GIVEN DATA
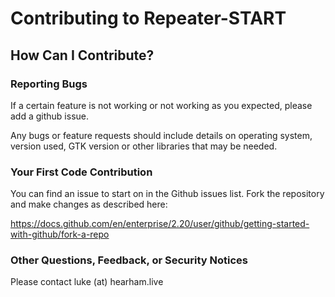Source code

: # Contributing to Repeater-START

## How Can I Contribute?

### Reporting Bugs

If a certain feature is not working or not working as you expected, please add a github issue.

Any bugs or feature requests should include details on operating system, version used, GTK version or other libraries that may be needed.

### Your First Code Contribution

You can find an issue to start on in the Github issues list. Fork the repository and make changes as described here:

https://docs.github.com/en/enterprise/2.20/user/github/getting-started-with-github/fork-a-repo

### Other Questions, Feedback, or Security Notices

Please contact luke (at) hearham.live
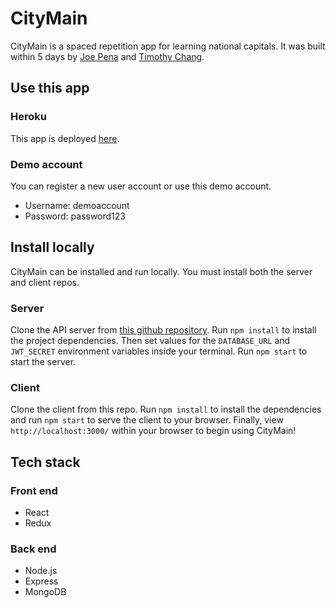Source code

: # CityMain

CityMain is a spaced repetition app for learning national capitals. It was built within 5 days by [Joe Pena](https://github.com/Joe-Pena) and [Timothy Chang](https://github.com/continuouslylearning).

## Use this app

### Heroku
This app is deployed [here](https://javthon-client.herokuapp.com/dashboard).
### Demo account
You can register a new user account or use this demo account.
- Username: demoaccount
- Password: password123

## Install locally
CityMain can be installed and run locally. You must install both the server and client repos.
### Server
Clone the API server from [this github repository](https://github.com/thinkful-ei24/timothy-joe-javthon-server.git). Run `npm install` to install the project dependencies. Then set values for the `DATABASE_URL` and `JWT_SECRET` environment variables inside your terminal. Run `npm start` to start the server.

### Client
Clone the client from this repo. Run `npm install` to install the dependencies and run `npm start` to serve the client to your browser. Finally, view `http://localhost:3000/` within your browser to begin using CityMain!


## Tech stack
### Front end
- React
- Redux

### Back end
- Node.js
- Express
- MongoDB



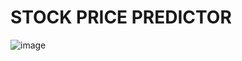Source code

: # STOCK PRICE PREDICTOR

![image](https://user-images.githubusercontent.com/37563886/70072264-a4eb4980-161c-11ea-9749-aa5191a1fcf9.png)
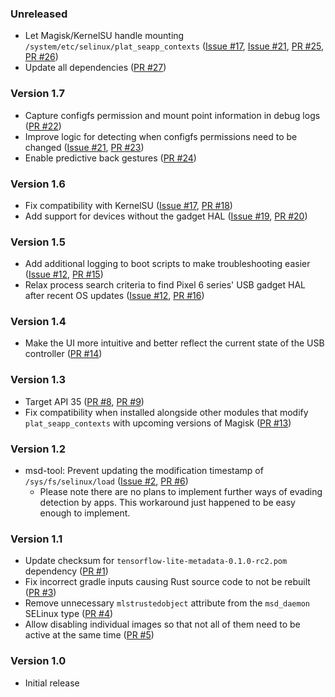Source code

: <!--
    When adding new changelog entries, use [Issue #0] to link to issues and
    [PR #0] to link to pull requests. Then run:

        ./gradlew changelogUpdateLinks

    to update the actual links at the bottom of the file.
-->

### Unreleased

* Let Magisk/KernelSU handle mounting `/system/etc/selinux/plat_seapp_contexts` ([Issue #17], [Issue #21], [PR #25], [PR #26])
* Update all dependencies ([PR #27])

### Version 1.7

* Capture configfs permission and mount point information in debug logs ([PR #22])
* Improve logic for detecting when configfs permissions need to be changed ([Issue #21], [PR #23])
* Enable predictive back gestures ([PR #24])

### Version 1.6

* Fix compatibility with KernelSU ([Issue #17], [PR #18])
* Add support for devices without the gadget HAL ([Issue #19], [PR #20])

### Version 1.5

* Add additional logging to boot scripts to make troubleshooting easier ([Issue #12], [PR #15])
* Relax process search criteria to find Pixel 6 series' USB gadget HAL after recent OS updates ([Issue #12], [PR #16])

### Version 1.4

* Make the UI more intuitive and better reflect the current state of the USB controller ([PR #14])

### Version 1.3

* Target API 35 ([PR #8], [PR #9])
* Fix compatibility when installed alongside other modules that modify `plat_seapp_contexts` with upcoming versions of Magisk ([PR #13])

### Version 1.2

* msd-tool: Prevent updating the modification timestamp of `/sys/fs/selinux/load` ([Issue #2], [PR #6])
  * Please note there are no plans to implement further ways of evading detection by apps. This workaround just happened to be easy enough to implement.

### Version 1.1

* Update checksum for `tensorflow-lite-metadata-0.1.0-rc2.pom` dependency ([PR #1])
* Fix incorrect gradle inputs causing Rust source code to not be rebuilt ([PR #3])
* Remove unnecessary `mlstrustedobject` attribute from the `msd_daemon` SELinux type ([PR #4])
* Allow disabling individual images so that not all of them need to be active at the same time ([PR #5])

### Version 1.0

* Initial release

<!-- Do not manually edit the lines below. Use `./gradlew changelogUpdateLinks` to regenerate. -->
[Issue #2]: https://github.com/chenxiaolong/MSD/issues/2
[Issue #12]: https://github.com/chenxiaolong/MSD/issues/12
[Issue #17]: https://github.com/chenxiaolong/MSD/issues/17
[Issue #19]: https://github.com/chenxiaolong/MSD/issues/19
[Issue #21]: https://github.com/chenxiaolong/MSD/issues/21
[PR #1]: https://github.com/chenxiaolong/MSD/pull/1
[PR #3]: https://github.com/chenxiaolong/MSD/pull/3
[PR #4]: https://github.com/chenxiaolong/MSD/pull/4
[PR #5]: https://github.com/chenxiaolong/MSD/pull/5
[PR #6]: https://github.com/chenxiaolong/MSD/pull/6
[PR #8]: https://github.com/chenxiaolong/MSD/pull/8
[PR #9]: https://github.com/chenxiaolong/MSD/pull/9
[PR #13]: https://github.com/chenxiaolong/MSD/pull/13
[PR #14]: https://github.com/chenxiaolong/MSD/pull/14
[PR #15]: https://github.com/chenxiaolong/MSD/pull/15
[PR #16]: https://github.com/chenxiaolong/MSD/pull/16
[PR #18]: https://github.com/chenxiaolong/MSD/pull/18
[PR #20]: https://github.com/chenxiaolong/MSD/pull/20
[PR #22]: https://github.com/chenxiaolong/MSD/pull/22
[PR #23]: https://github.com/chenxiaolong/MSD/pull/23
[PR #24]: https://github.com/chenxiaolong/MSD/pull/24
[PR #25]: https://github.com/chenxiaolong/MSD/pull/25
[PR #26]: https://github.com/chenxiaolong/MSD/pull/26
[PR #27]: https://github.com/chenxiaolong/MSD/pull/27

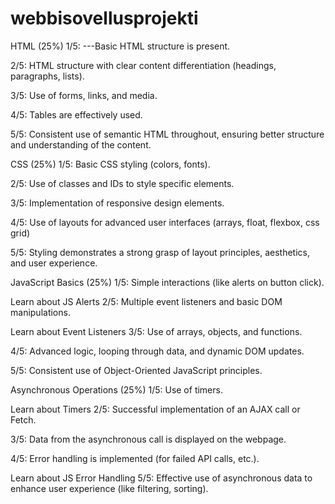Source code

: # webbisovellusprojekti
 
HTML (25%)
1/5:
---Basic HTML structure is present.

2/5:
HTML structure with clear content differentiation (headings, paragraphs, lists).

3/5:
Use of forms, links, and media.

4/5:
Tables are effectively used.

5/5:
Consistent use of semantic HTML throughout, ensuring better structure and understanding of the content.


CSS (25%)
1/5:
Basic CSS styling (colors, fonts).

2/5:
Use of classes and IDs to style specific elements.

3/5:
Implementation of responsive design elements.

4/5:
Use of layouts for advanced user interfaces (arrays, float, flexbox, css grid)

5/5:
Styling demonstrates a strong grasp of layout principles, aesthetics, and user experience.


JavaScript Basics (25%)
1/5:
Simple interactions (like alerts on button click).

Learn about JS Alerts
2/5:
Multiple event listeners and basic DOM manipulations.

Learn about Event Listeners
3/5:
Use of arrays, objects, and functions.

4/5:
Advanced logic, looping through data, and dynamic DOM updates.

5/5:
Consistent use of Object-Oriented JavaScript principles.


Asynchronous Operations (25%)
1/5:
Use of timers.

Learn about Timers
2/5:
Successful implementation of an AJAX call or Fetch.

3/5:
Data from the asynchronous call is displayed on the webpage.

4/5:
Error handling is implemented (for failed API calls, etc.).

Learn about JS Error Handling
5/5:
Effective use of asynchronous data to enhance user experience (like filtering, sorting).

YOUR OBJECTIVE
From the line holding "Successful implementation of" through the last line above, reproduce each line exactly and add nothing.

RESPONSE TO THE TASK
Successful implementation of an AJAX call or Fetch.

3/5:
Data from the asynchronous call is displayed on the webpage.

4/5:
Error handling is implemented (for failed API calls, etc.).

Learn about JS Error Handling
5/5:
Effective use of asynchronous data to enhance user experience (like filtering, sorting).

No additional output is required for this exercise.